• [Directions for this task]: Word for word, transcribe the data below from the line with "## Translation of Text" to the line with "In the domain", keeping both of those lines.

══ The input

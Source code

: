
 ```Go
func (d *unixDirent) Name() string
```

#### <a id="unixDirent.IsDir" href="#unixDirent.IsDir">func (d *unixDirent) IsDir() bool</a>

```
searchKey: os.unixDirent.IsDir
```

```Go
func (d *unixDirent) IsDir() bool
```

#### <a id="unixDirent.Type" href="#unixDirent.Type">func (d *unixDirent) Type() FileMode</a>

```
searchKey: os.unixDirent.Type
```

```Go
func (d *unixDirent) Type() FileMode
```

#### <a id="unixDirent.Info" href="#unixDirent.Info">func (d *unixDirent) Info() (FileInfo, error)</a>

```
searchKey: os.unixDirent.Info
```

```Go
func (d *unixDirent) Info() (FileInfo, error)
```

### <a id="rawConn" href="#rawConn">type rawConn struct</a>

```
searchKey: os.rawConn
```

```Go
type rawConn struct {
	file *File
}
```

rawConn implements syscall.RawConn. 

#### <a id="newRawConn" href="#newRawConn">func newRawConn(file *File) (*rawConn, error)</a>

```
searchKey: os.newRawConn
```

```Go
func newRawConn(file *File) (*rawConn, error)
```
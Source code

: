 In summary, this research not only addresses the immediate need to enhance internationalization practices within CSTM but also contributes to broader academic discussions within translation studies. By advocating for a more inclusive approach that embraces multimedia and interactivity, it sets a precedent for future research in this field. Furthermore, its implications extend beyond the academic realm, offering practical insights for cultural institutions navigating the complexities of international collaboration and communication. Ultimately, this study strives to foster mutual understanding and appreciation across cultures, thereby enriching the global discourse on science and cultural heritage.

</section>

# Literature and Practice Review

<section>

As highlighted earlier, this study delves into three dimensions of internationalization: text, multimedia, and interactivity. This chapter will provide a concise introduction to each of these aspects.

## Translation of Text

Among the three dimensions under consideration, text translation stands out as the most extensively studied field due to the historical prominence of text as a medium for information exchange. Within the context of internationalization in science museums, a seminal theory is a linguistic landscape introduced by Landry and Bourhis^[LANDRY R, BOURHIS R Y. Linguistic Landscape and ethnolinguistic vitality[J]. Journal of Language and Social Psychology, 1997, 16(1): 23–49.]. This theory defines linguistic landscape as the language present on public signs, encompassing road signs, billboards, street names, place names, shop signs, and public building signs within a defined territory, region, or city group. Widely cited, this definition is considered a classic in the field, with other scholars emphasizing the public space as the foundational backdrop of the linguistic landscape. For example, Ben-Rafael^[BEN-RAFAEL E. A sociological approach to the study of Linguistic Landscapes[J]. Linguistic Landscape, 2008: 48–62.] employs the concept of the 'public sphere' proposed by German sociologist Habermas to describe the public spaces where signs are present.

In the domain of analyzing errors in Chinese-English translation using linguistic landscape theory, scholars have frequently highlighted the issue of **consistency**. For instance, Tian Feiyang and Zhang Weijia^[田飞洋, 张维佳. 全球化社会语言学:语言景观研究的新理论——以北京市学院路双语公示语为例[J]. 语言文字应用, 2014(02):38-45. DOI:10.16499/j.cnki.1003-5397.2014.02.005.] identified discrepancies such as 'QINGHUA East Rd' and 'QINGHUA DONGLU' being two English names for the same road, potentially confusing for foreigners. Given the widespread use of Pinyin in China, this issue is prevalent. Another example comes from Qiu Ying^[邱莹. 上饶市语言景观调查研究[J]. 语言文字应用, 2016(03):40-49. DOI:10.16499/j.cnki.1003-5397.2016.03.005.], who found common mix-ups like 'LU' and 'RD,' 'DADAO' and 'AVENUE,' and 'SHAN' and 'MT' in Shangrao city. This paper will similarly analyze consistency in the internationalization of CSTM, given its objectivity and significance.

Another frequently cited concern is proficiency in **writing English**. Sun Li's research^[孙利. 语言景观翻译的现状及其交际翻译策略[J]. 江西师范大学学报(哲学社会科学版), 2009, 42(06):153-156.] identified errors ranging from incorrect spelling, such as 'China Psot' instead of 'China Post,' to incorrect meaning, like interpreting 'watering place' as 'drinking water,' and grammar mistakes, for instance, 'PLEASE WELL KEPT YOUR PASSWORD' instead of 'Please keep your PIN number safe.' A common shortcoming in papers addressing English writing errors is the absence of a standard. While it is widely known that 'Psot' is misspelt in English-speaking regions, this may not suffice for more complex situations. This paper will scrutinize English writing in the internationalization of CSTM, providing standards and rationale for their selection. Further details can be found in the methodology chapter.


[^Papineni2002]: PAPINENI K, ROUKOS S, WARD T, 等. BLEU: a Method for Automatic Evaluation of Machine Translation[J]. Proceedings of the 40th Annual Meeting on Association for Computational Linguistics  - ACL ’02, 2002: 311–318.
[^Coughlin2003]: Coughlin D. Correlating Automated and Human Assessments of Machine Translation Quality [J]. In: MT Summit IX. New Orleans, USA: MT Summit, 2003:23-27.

════

• [Task output]:
## Translation of Text

Among the three dimensions under consideration, text translation stands out as the most extensively studied field due to the historical prominence of text as a medium for information exchange. Within the context of internationalization in science museums, a seminal theory is a linguistic landscape introduced by Landry and Bourhis^[LANDRY R, BOURHIS R Y. Linguistic Landscape and ethnolinguistic vitality[J]. Journal of Language and Social Psychology, 1997, 16(1): 23–49.]. This theory defines linguistic landscape as the language present on public signs, encompassing road signs, billboards, street names, place names, shop signs, and public building signs within a defined territory, region, or city group. Widely cited, this definition is considered a classic in the field, with other scholars emphasizing the public space as the foundational backdrop of the linguistic landscape. For example, Ben-Rafael^[BEN-RAFAEL E. A sociological approach to the study of Linguistic Landscapes[J]. Linguistic Landscape, 2008: 48–62.] employs the concept of the 'public sphere' proposed by German sociologist Habermas to describe the public spaces where signs are present.

In the domain of analyzing errors in Chinese-English translation using linguistic landscape theory, scholars have frequently highlighted the issue of **consistency**. For instance, Tian Feiyang and Zhang Weijia^[田飞洋, 张维佳. 全球化社会语言学:语言景观研究的新理论——以北京市学院路双语公示语为例[J]. 语言文字应用, 2014(02):38-45. DOI:10.16499/j.cnki.1003-5397.2014.02.005.] identified discrepancies such as 'QINGHUA East Rd' and 'QINGHUA DONGLU' being two English names for the same road, potentially confusing for foreigners. Given the widespread use of Pinyin in China, this issue is prevalent. Another example comes from Qiu Ying^[邱莹. 上饶市语言景观调查研究[J]. 语言文字应用, 2016(03):40-49. DOI:10.16499/j.cnki.1003-5397.2016.03.005.], who found common mix-ups like 'LU' and 'RD,' 'DADAO' and 'AVENUE,' and 'SHAN' and 'MT' in Shangrao city. This paper will similarly analyze consistency in the internationalization of CSTM, given its objectivity and significance.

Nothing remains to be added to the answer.